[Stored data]
******

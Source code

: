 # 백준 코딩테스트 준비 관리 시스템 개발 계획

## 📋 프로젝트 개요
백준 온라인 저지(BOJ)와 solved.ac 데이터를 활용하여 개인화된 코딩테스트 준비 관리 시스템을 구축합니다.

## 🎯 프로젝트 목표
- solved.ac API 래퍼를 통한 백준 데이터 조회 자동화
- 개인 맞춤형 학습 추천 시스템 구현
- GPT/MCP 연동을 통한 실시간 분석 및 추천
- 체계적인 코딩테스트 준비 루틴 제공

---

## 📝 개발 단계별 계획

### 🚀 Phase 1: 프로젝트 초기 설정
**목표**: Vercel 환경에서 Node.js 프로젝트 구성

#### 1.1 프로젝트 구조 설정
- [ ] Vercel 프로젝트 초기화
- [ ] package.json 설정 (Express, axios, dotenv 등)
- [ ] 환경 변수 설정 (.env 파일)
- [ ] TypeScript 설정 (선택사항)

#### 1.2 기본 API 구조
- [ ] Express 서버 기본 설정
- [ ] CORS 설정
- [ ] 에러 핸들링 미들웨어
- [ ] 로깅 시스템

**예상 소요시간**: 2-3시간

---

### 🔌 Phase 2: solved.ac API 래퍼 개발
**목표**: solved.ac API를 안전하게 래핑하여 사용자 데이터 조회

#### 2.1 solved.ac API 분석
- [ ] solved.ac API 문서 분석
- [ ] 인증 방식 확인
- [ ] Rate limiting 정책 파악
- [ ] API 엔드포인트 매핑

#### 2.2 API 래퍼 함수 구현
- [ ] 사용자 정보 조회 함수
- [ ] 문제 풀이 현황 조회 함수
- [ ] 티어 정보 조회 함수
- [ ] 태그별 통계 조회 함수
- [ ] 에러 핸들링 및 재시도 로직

******

# ACTION ITEM:
From the data above, count the lines that contain "Vercel" and write only that count.

# YOUR RESPONSE:
2